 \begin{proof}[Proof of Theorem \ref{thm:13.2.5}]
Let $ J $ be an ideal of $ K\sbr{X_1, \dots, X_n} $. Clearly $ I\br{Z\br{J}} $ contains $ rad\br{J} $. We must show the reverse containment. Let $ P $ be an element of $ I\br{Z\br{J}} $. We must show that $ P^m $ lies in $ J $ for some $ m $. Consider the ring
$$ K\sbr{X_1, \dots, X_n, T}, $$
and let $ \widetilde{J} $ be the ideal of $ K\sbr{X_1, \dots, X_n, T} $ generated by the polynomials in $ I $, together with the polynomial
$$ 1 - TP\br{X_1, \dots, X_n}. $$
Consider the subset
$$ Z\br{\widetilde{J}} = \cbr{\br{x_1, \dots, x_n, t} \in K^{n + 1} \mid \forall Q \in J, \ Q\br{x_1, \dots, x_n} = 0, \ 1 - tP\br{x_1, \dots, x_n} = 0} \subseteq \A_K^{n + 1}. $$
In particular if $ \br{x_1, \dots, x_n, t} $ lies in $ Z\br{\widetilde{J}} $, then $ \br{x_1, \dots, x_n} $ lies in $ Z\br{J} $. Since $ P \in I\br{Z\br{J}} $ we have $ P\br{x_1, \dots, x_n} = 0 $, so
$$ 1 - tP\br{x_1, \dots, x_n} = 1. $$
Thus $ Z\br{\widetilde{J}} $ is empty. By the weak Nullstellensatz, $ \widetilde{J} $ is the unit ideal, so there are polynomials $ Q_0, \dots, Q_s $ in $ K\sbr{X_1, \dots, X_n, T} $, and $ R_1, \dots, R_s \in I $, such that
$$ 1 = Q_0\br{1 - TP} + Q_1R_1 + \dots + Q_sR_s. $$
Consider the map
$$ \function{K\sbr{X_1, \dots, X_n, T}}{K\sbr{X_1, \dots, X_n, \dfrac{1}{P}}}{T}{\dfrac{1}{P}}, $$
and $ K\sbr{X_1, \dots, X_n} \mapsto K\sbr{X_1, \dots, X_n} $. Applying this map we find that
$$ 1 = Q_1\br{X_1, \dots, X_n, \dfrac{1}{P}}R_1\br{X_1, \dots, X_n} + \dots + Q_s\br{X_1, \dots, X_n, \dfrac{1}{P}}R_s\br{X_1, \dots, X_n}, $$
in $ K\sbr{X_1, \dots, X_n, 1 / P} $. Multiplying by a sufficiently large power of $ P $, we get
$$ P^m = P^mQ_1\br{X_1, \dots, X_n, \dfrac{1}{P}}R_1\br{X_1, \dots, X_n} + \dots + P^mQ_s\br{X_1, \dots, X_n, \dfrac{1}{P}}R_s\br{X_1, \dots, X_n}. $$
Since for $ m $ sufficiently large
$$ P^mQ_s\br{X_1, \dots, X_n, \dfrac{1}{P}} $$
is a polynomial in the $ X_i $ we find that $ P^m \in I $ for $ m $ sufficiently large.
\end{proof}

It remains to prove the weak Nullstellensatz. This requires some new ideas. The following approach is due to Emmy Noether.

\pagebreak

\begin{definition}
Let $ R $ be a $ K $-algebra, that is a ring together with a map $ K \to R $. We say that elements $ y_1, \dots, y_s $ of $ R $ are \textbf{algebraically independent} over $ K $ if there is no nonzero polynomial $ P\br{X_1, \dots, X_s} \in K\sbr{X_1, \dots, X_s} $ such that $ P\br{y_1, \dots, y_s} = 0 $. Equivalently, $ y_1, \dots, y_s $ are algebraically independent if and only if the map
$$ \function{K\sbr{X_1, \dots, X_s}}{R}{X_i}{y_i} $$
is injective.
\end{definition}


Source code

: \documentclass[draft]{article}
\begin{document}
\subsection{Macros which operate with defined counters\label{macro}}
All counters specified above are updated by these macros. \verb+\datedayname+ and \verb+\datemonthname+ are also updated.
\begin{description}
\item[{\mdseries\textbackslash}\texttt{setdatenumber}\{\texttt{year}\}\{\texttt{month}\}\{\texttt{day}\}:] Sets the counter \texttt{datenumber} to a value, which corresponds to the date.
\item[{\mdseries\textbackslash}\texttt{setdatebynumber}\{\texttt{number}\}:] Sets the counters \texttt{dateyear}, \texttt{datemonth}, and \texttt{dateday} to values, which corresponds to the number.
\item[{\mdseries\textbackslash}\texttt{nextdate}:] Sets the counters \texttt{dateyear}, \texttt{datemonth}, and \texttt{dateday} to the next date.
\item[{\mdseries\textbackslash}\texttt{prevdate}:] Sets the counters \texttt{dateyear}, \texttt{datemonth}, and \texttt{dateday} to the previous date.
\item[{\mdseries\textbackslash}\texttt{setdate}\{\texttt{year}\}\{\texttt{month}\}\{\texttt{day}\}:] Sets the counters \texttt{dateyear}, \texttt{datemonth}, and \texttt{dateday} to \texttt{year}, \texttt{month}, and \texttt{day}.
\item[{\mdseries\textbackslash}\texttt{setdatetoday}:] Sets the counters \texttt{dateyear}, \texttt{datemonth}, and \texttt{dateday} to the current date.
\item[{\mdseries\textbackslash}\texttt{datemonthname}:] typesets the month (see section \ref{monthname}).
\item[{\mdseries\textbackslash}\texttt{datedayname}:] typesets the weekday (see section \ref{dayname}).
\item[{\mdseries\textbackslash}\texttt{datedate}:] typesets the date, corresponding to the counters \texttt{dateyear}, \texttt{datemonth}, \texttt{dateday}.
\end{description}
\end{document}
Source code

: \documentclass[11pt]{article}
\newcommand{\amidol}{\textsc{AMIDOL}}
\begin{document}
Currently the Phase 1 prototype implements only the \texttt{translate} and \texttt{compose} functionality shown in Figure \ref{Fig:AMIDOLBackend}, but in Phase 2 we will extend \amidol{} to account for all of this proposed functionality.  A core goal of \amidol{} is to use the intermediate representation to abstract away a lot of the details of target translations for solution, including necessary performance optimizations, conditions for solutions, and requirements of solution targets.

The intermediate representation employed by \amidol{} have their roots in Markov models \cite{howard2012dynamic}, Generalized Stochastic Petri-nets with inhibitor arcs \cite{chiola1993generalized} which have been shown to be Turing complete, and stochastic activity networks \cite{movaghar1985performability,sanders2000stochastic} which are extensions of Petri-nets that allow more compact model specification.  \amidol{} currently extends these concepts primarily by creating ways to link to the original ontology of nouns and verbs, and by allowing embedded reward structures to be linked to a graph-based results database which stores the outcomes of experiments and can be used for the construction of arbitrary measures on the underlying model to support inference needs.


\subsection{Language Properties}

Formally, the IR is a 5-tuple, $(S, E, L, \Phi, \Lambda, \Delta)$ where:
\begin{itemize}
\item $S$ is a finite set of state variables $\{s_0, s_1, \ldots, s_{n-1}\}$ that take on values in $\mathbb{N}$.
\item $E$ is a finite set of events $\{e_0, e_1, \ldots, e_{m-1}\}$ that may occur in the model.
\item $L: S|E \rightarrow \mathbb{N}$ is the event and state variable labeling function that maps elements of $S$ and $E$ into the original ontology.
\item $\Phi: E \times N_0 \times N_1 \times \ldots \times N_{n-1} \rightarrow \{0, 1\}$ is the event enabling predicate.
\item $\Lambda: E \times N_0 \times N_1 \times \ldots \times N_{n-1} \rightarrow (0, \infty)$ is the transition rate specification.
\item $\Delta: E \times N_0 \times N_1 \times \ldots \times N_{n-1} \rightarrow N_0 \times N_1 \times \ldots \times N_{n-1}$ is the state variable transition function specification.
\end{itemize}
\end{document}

* **Your instructions**
From the data above, give every line again exactly as it appears.

* **Answer area**
 \begin{proof}[Proof of Theorem \ref{thm:13.2.5}]
Let $ J $ be an ideal of $ K\sbr{X_1, \dots, X_n} $. Clearly $ I\br{Z\br{J}} $ contains $ rad\br{J} $. We must show the reverse containment. Let $ P $ be an element of $ I\br{Z\br{J}} $. We must show that $ P^m $ lies in $ J $ for some $ m $. Consider the ring
$$ K\sbr{X_1, \dots, X_n, T}, $$
and let $ \widetilde{J} $ be the ideal of $ K\sbr{X_1, \dots, X_n, T} $ generated by the polynomials in $ I $, together with the polynomial
$$ 1 - TP\br{X_1, \dots, X_n}. $$
Consider the subset
$$ Z\br{\widetilde{J}} = \cbr{\br{x_1, \dots, x_n, t} \in K^{n + 1} \mid \forall Q \in J, \ Q\br{x_1, \dots, x_n} = 0, \ 1 - tP\br{x_1, \dots, x_n} = 0} \subseteq \A_K^{n + 1}. $$
In particular if $ \br{x_1, \dots, x_n, t} $ lies in $ Z\br{\widetilde{J}} $, then $ \br{x_1, \dots, x_n} $ lies in $ Z\br{J} $. Since $ P \in I\br{Z\br{J}} $ we have $ P\br{x_1, \dots, x_n} = 0 $, so
$$ 1 - tP\br{x_1, \dots, x_n} = 1. $$
Thus $ Z\br{\widetilde{J}} $ is empty. By the weak Nullstellensatz, $ \widetilde{J} $ is the unit ideal, so there are polynomials $ Q_0, \dots, Q_s $ in $ K\sbr{X_1, \dots, X_n, T} $, and $ R_1, \dots, R_s \in I $, such that
$$ 1 = Q_0\br{1 - TP} + Q_1R_1 + \dots + Q_sR_s. $$
Consider the map
$$ \function{K\sbr{X_1, \dots, X_n, T}}{K\sbr{X_1, \dots, X_n, \dfrac{1}{P}}}{T}{\dfrac{1}{P}}, $$
and $ K\sbr{X_1, \dots, X_n} \mapsto K\sbr{X_1, \dots, X_n} $. Applying this map we find that
$$ 1 = Q_1\br{X_1, \dots, X_n, \dfrac{1}{P}}R_1\br{X_1, \dots, X_n} + \dots + Q_s\br{X_1, \dots, X_n, \dfrac{1}{P}}R_s\br{X_1, \dots, X_n}, $$
in $ K\sbr{X_1, \dots, X_n, 1 / P} $. Multiplying by a sufficiently large power of $ P $, we get
$$ P^m = P^mQ_1\br{X_1, \dots, X_n, \dfrac{1}{P}}R_1\br{X_1, \dots, X_n} + \dots + P^mQ_s\br{X_1, \dots, X_n, \dfrac{1}{P}}R_s\br{X_1, \dots, X_n}. $$
Since for $ m $ sufficiently large
$$ P^mQ_s\br{X_1, \dots, X_n, \dfrac{1}{P}} $$
is a polynomial in the $ X_i $ we find that $ P^m \in I $ for $ m $ sufficiently large.
\end{proof}

It remains to prove the weak Nullstellensatz. This requires some new ideas. The following approach is due to Emmy Noether.

\pagebreak

\begin{definition}
Let $ R $ be a $ K $-algebra, that is a ring together with a map $ K \to R $. We say that elements $ y_1, \dots, y_s $ of $ R $ are \textbf{algebraically independent} over $ K $ if there is no nonzero polynomial $ P\br{X_1, \dots, X_s} \in K\sbr{X_1, \dots, X_s} $ such that $ P\br{y_1, \dots, y_s} = 0 $. Equivalently, $ y_1, \dots, y_s $ are algebraically independent if and only if the map
$$ \function{K\sbr{X_1, \dots, X_s}}{R}{X_i}{y_i} $$
is injective.
\end{definition}


Source code

: \documentclass[draft]{article}
\begin{document}
\subsection{Macros which operate with defined counters\label{macro}}
All counters specified above are updated by these macros. \verb+\datedayname+ and \verb+\datemonthname+ are also updated.
\begin{description}
\item[{\mdseries\textbackslash}\texttt{setdatenumber}\{\texttt{year}\}\{\texttt{month}\}\{\texttt{day}\}:] Sets the counter \texttt{datenumber} to a value, which corresponds to the date.
\item[{\mdseries\textbackslash}\texttt{setdatebynumber}\{\texttt{number}\}:] Sets the counters \texttt{dateyear}, \texttt{datemonth}, and \texttt{dateday} to values, which corresponds to the number.
\item[{\mdseries\textbackslash}\texttt{nextdate}:] Sets the counters \texttt{dateyear}, \texttt{datemonth}, and \texttt{dateday} to the next date.
\item[{\mdseries\textbackslash}\texttt{prevdate}:] Sets the counters \texttt{dateyear}, \texttt{datemonth}, and \texttt{dateday} to the previous date.
\item[{\mdseries\textbackslash}\texttt{setdate}\{\texttt{year}\}\{\texttt{month}\}\{\texttt{day}\}:] Sets the counters \texttt{dateyear}, \texttt{datemonth}, and \texttt{dateday} to \texttt{year}, \texttt{month}, and \texttt{day}.
\item[{\mdseries\textbackslash}\texttt{setdatetoday}:] Sets the counters \texttt{dateyear}, \texttt{datemonth}, and \texttt{dateday} to the current date.
\item[{\mdseries\textbackslash}\texttt{datemonthname}:] typesets the month (see section \ref{monthname}).
\item[{\mdseries\textbackslash}\texttt{datedayname}:] typesets the weekday (see section \ref{dayname}).
\item[{\mdseries\textbackslash}\texttt{datedate}:] typesets the date, corresponding to the counters \texttt{dateyear}, \texttt{datemonth}, \texttt{dateday}.
\end{description}
\end{document}
Source code

: \documentclass[11pt]{article}
\newcommand{\amidol}{\textsc{AMIDOL}}
\begin{document}
Currently the Phase 1 prototype implements only the \texttt{translate} and \texttt{compose} functionality shown in Figure \ref{Fig:AMIDOLBackend}, but in Phase 2 we will extend \amidol{} to account for all of this proposed functionality.  A core goal of \amidol{} is to use the intermediate representation to abstract away a lot of the details of target translations for solution, including necessary performance optimizations, conditions for solutions, and requirements of solution targets.

The intermediate representation employed by \amidol{} have their roots in Markov models \cite{howard2012dynamic}, Generalized Stochastic Petri-nets with inhibitor arcs \cite{chiola1993generalized} which have been shown to be Turing complete, and stochastic activity networks \cite{movaghar1985performability,sanders2000stochastic} which are extensions of Petri-nets that allow more compact model specification.  \amidol{} currently extends these concepts primarily by creating ways to link to the original ontology of nouns and verbs, and by allowing embedded reward structures to be linked to a graph-based results database which stores the outcomes of experiments and can be used for the construction of arbitrary measures on the underlying model to support inference needs.


\subsection{Language Properties}

Formally, the IR is a 5-tuple, $(S, E, L, \Phi, \Lambda, \Delta)$ where:
\begin{itemize}
\item $S$ is a finite set of state variables $\{s_0, s_1, \ldots, s_{n-1}\}$ that take on values in $\mathbb{N}$.
\item $E$ is a finite set of events $\{e_0, e_1, \ldots, e_{m-1}\}$ that may occur in the model.
\item $L: S|E \rightarrow \mathbb{N}$ is the event and state variable labeling function that maps elements of $S$ and $E$ into the original ontology.
\item $\Phi: E \times N_0 \times N_1 \times \ldots \times N_{n-1} \rightarrow \{0, 1\}$ is the event enabling predicate.
\item $\Lambda: E \times N_0 \times N_1 \times \ldots \times N_{n-1} \rightarrow (0, \infty)$ is the transition rate specification.
\item $\Delta: E \times N_0 \times N_1 \times \ldots \times N_{n-1} \rightarrow N_0 \times N_1 \times \ldots \times N_{n-1}$ is the state variable transition function specification.
\end{itemize}
\end{document}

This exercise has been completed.